The NEJM authors went on to detail how the defendant in Matrixx had persuaded the trial court that the evidence against its product, Zicam, did not reach statistical significance, and therefore the evidence should not be considered “material.”  As I have pointed out before, Matrixx focused on adverse event reports, as raw number of reported events, which did not, and could not, be analyzed for statistical significance.  The very essence of Matrixx’s argument was nonsense, which perhaps explains the company’s nine-nothing loss in the Supreme Court.  The authors of the opinion piece in the NEJM, however, missed that it is not the evidence of adverse event reports, with or without a statistical analysis, that is material.  What was at issue was whether the company’s failure to disclose this information, along with a good deal more information, in the face of the company’s having made very aggressive, optimistic sales and profits projections for the future.
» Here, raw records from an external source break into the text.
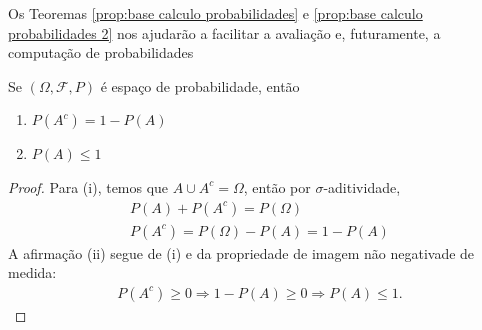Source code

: 
Os Teoremas \ref{prop:base calculo probabilidades} e \ref{prop:base calculo probabilidades 2}
nos ajudarão a facilitar a avaliação e, futuramente, a computação de probabilidades

\begin{prop:base calculo probabilidades}
\label{prop:base calculo probabilidades}
Se $(\Omega, \mathcal{F}, P)$ é espaço de probabilidade, então
\begin{enumerate}
	\item[i.] $P(A^c) = 1 - P(A)$
	\item[ii.] $P(A) \leq 1$
\end{enumerate}
\begin{proof}
	Para (i), temos que $A \cup A^c = \Omega$, então por $\sigma$-aditividade,
	\begin{gather*}
		P(A) + P(A^c) = P(\Omega) \\
		P(A^c) = P(\Omega) - P(A) = 1 - P(A)
	\end{gather*}
	A afirmação (ii) segue de (i) e da propriedade de imagem não negativade
	de medida:
	\begin{gather*}
		P(A^c) \geq 0 \Longrightarrow 1 - P(A) \geq 0 \Longrightarrow P(A) \leq 1.
	\end{gather*}
\end{proof}
\end{prop:base calculo probabilidades}

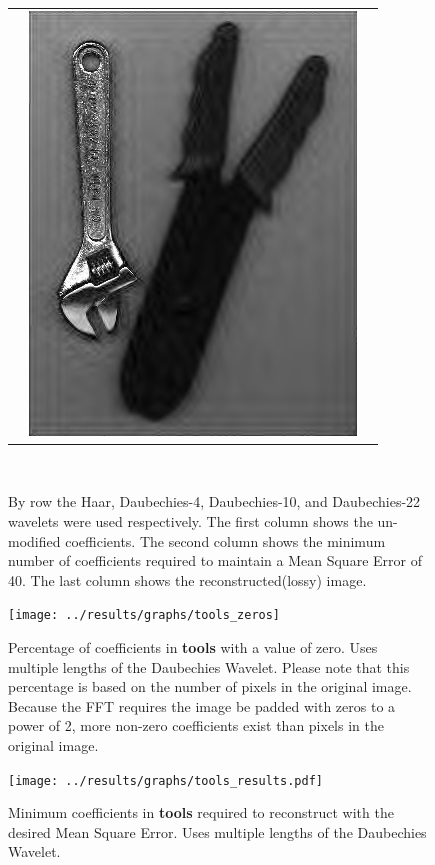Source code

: \begin{figure}[hbt]
\begin{tabular}{ S @{} S @{} S }
		&	\includegraphics[height=0.25\textwidth]{../images/tools_d22_final} \\
	\end{tabular} \\
	\caption{By row the Haar, Daubechies-4, Daubechies-10, and Daubechies-22 wavelets were used 
					 respectively. The first
					 column shows the un-modified coefficients.  The second column shows the minimum number
					 of coefficients required to maintain a Mean Square Error of 40.
					 The last column shows the reconstructed(lossy) image.}
\end{figure}


\begin{figure}[hbt]
	\centering
	\label{fig:tools_zeros}
		\texttt{[image: ../results/graphs/tools\_zeros]}
	\caption{Percentage of coefficients in {\bf tools} with a value of zero. Uses multiple lengths of the Daubechies Wavelet.  Please note that this percentage is based on the number of pixels in the original image.  Because the FFT requires the image be padded with zeros to a power of 2, more non-zero coefficients exist than pixels in the original image.  }
\end{figure}
\begin{figure}[hbt]
	\centering
	\label{fig:tools_stats}
		\texttt{[image: ../results/graphs/tools\_results.pdf]}
	\caption{Minimum coefficients in {\bf tools} required to reconstruct with the desired Mean Square Error. Uses multiple lengths of the Daubechies Wavelet. }
\end{figure}



\FloatBarrier

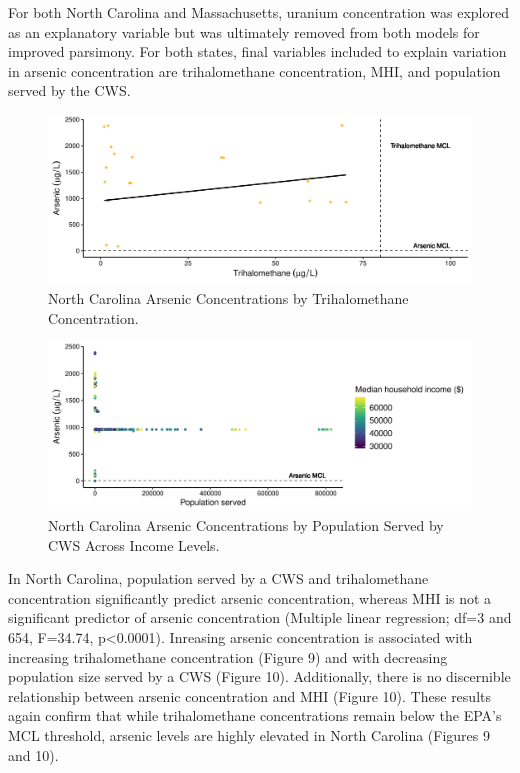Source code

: \documentclass[12pt,]{article}
\begin{document}
For both North Carolina and Massachusetts, uranium concentration was
explored as an explanatory variable but was ultimately removed from both
models for improved parsimony. For both states, final variables included
to explain variation in arsenic concentration are trihalomethane
concentration, MHI, and population served by the CWS.

\begin{figure}
\centering
\includegraphics{Project_Template_files/figure-latex/figs9-1.pdf}
\caption{North Carolina Arsenic Concentrations by Trihalomethane
Concentration.}
\end{figure}

\begin{figure}
\centering
\includegraphics{Project_Template_files/figure-latex/figs10-1.pdf}
\caption{North Carolina Arsenic Concentrations by Population Served by
CWS Across Income Levels.}
\end{figure}

In North Carolina, population served by a CWS and trihalomethane
concentration significantly predict arsenic concentration, whereas MHI
is not a significant predictor of arsenic concentration (Multiple linear
regression; df=3 and 654, F=34.74, p\textless{}0.0001). Inreasing
arsenic concentration is associated with increasing trihalomethane
concentration (Figure 9) and with decreasing population size served by a
CWS (Figure 10). Additionally, there is no discernible relationship
between arsenic concentration and MHI (Figure 10). These results again
confirm that while trihalomethane concentrations remain below the EPA's
MCL threshold, arsenic levels are highly elevated in North Carolina
(Figures 9 and 10).
\end{document}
The NEJM authors proceed to tell us, correctly, that adverse events do not prove causality, but then they tell us, incorrectly, that the Matrixx case shows that “such a high level of proof did not have to be achieved.”  While the authors are correct about the sufficiency of adverse event reports for causal assessments, they miss the legal significance of there being no burden of proof at play in Matrixx; it was a case on the pleadings.  The issue was the sufficiency of those pleadings, and what the Supreme Court made clear was that in the context of a product subject to FDA regulation, causation was never the test for materiality because the FDA could withdraw the product on a showing far less than scientific causation of harm.  So the plaintiffs could allege less than causation, and still have pleaded a sufficient case of securities fraud.  The Supreme Court did not, and could not, address the issue that the NEJM authors discuss.  The authors’ assessment that the Matrixx case freed legal causation of any requirement of statistical significance is a tortured reading of obiter dictum, not the holding of the case.  This editorializing is troubling.
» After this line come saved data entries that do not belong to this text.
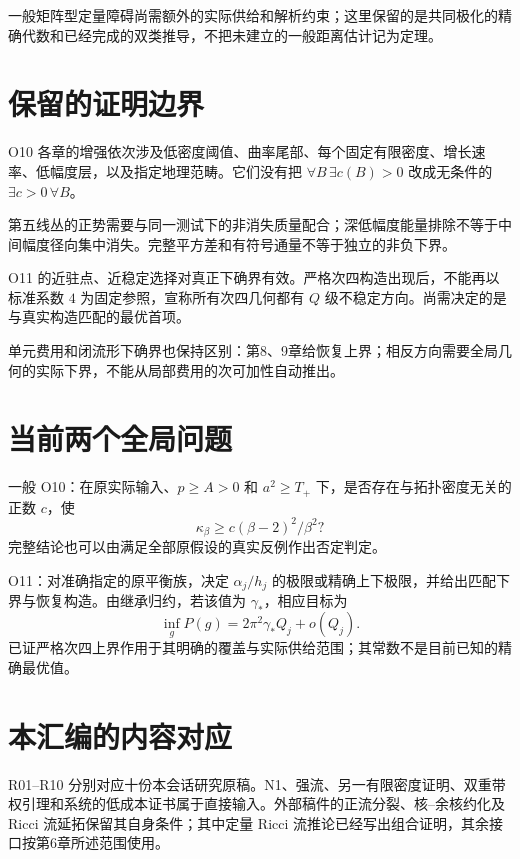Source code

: \documentclass[UTF8,11pt,fontset=none]{ctexart}
\begin{document}
一般矩阵型定量障碍尚需额外的实际供给和解析约束；这里保留的是共同极化的精确代数和已经完成的双类推导，不把未建立的一般距离估计记为定理。

\section{保留的证明边界}\label{ch11:ux4fddux7559ux7684ux8bc1ux660eux8fb9ux754c}

O10 各章的增强依次涉及低密度阈值、曲率尾部、每个固定有限密度、增长速率、低幅度层，以及指定地理范畴。它们没有把 \(\forall B\,\exists c(B)>0\) 改成无条件的 \(\exists c>0\,\forall B\)。

第五线丛的正势需要与同一测试下的非消失质量配合；深低幅度能量排除不等于中间幅度径向集中消失。完整平方差和有符号通量不等于独立的非负下界。

O11 的近驻点、近稳定选择对真正下确界有效。严格次四构造出现后，不能再以标准系数 \(4\) 为固定参照，宣称所有次四几何都有 \(Q\) 级不稳定方向。尚需决定的是与真实构造匹配的最优首项。

单元费用和闭流形下确界也保持区别：第8、9章给恢复上界；相反方向需要全局几何的实际下界，不能从局部费用的次可加性自动推出。

\section{当前两个全局问题}\label{ch11:ux5f53ux524dux4e24ux4e2aux5168ux5c40ux95eeux9898}

一般 O10：在原实际输入、\(p\ge A>0\) 和 \(a^2\ge T_+\) 下，是否存在与拓扑密度无关的正数 \(c\)，使 \[
\kappa_\beta\ge c(\beta-2)^2/\beta^2?
\] 完整结论也可以由满足全部原假设的真实反例作出否定判定。

O11：对准确指定的原平衡族，决定 \(\alpha_j/h_j\) 的极限或精确上下极限，并给出匹配下界与恢复构造。由继承归约，若该值为 \(\gamma_*\)，相应目标为 \[
\inf_gP(g)=2\pi^2\gamma_*Q_j+o(Q_j).
\] 已证严格次四上界作用于其明确的覆盖与实际供给范围；其常数不是目前已知的精确最优值。

\section{本汇编的内容对应}\label{ch11:ux672cux6c47ux7f16ux7684ux5185ux5bb9ux5bf9ux5e94}

R01--R10 分别对应十份本会话研究原稿。N1、强流、另一有限密度证明、双重带权引理和系统的低成本证书属于直接输入。外部稿件的正流分裂、核--余核约化及 Ricci 流延拓保留其自身条件；其中定量 Ricci 流推论已经写出组合证明，其余接口按第6章所述范围使用。
\end{document}
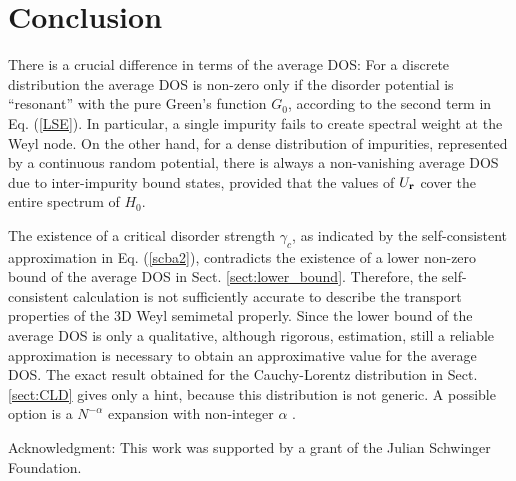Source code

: \documentclass[aps]{revtex4}
\def\br{{\bf r}}
\begin{document}
\section{Conclusion}

There is a crucial difference in terms of the average DOS: For a discrete distribution
the average DOS is non-zero only if the disorder potential is ``resonant'' with the
pure Green's function $G_0$, according to the second term in Eq. (\ref{LSE}). In particular,
a single impurity fails to create spectral weight at the Weyl node.
On the other hand, for a dense distribution of impurities, represented by a continuous random potential, 
there is always a non-vanishing average DOS due to inter-impurity bound states, provided that the values 
of $U_\br$ cover the entire spectrum of $H_0$. 
  
The existence of a critical disorder strength $\gamma_c$, as indicated by the self-consistent
approximation in Eq. (\ref{scba2}), contradicts the existence of a lower non-zero bound of 
the average DOS in Sect. \ref{sect:lower_bound}. Therefore, the self-consistent calculation
is not sufficiently accurate to describe the transport properties of the 3D Weyl semimetal
properly. Since the lower bound of the average DOS is only a qualitative, although rigorous, estimation, 
still a reliable approximation is necessary to obtain an approximative value for the
average DOS. The exact result obtained for the Cauchy-Lorentz distribution in Sect.
\ref{sect:CLD} gives only a hint, because this distribution is not generic. A possible
option is a $N^{-\alpha}$ expansion with non-integer $\alpha$ \cite{ziegler83}.  
 

\vskip0.3cm

Acknowledgment: This work was supported by a grant of the Julian Schwinger Foundation.
\end{document}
The NEJM authors similarly hold forth on what clinicians consider material, and they announce that “[c]linicians are well aware that to be considered material, information regarding drug safety does not have to reach the same level of certainty that we demand for demonstrating efficacy.”  This is true, but clinicians are ethically bound to err on the side of safety:  Primum non nocere. See, e.g., Tamraz v. Lincoln Elec. Co., 620 F.3d 665, 673 (6th Cir. 2010) (noting that treating physicians have more training in diagnosis than in etiologic assessments), cert. denied, ___ U.S.____ (2011).  Again, the authors’ statements have nothing to do with the Matrixx case, or with the standards for legal or scientific causation.
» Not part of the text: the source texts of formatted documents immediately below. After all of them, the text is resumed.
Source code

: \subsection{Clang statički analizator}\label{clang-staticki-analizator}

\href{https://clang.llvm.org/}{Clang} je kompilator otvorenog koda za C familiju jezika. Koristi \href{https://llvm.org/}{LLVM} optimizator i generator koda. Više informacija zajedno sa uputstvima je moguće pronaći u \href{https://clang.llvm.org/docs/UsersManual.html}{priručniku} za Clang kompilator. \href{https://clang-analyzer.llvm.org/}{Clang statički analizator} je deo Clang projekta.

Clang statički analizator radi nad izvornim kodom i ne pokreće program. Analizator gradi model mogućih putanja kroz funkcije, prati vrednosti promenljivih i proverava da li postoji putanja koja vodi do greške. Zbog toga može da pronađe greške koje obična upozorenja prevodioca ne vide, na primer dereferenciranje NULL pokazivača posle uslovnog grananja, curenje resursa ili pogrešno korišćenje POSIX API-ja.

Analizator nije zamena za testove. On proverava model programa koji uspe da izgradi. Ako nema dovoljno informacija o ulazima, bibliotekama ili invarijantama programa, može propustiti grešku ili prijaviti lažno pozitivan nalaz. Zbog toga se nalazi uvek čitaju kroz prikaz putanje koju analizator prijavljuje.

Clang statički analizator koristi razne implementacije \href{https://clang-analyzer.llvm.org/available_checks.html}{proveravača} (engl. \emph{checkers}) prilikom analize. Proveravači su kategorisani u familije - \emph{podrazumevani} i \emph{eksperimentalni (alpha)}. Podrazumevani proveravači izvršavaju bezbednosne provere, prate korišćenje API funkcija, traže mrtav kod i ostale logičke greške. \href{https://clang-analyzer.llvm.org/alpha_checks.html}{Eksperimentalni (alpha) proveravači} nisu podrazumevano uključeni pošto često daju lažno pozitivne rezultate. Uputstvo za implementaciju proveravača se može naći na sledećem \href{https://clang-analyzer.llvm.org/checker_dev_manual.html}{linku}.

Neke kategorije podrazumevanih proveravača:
3.  The Authors, Inconsistently with Their Characterization of Various Probabilities, Proceed Correctly To Describe Statistical Significance Testing for Adverse Outcomes in Trials.

Having incorrectly described beyond a reasonable doubt as like p <0.05, the NEJM authors then, correctly point out that standard statistical testing cannot be used for “evaluating unplanned and uncommon adverse events.”  The authors also note that the flood of data in the assessment of causation of adverse events is filled with “biologic noise.”  Physicians and regulators may take the noise signals and claim that they hear a concert.  This is exactly why we should not confuse precautionary judgments with scientific assessments of causation.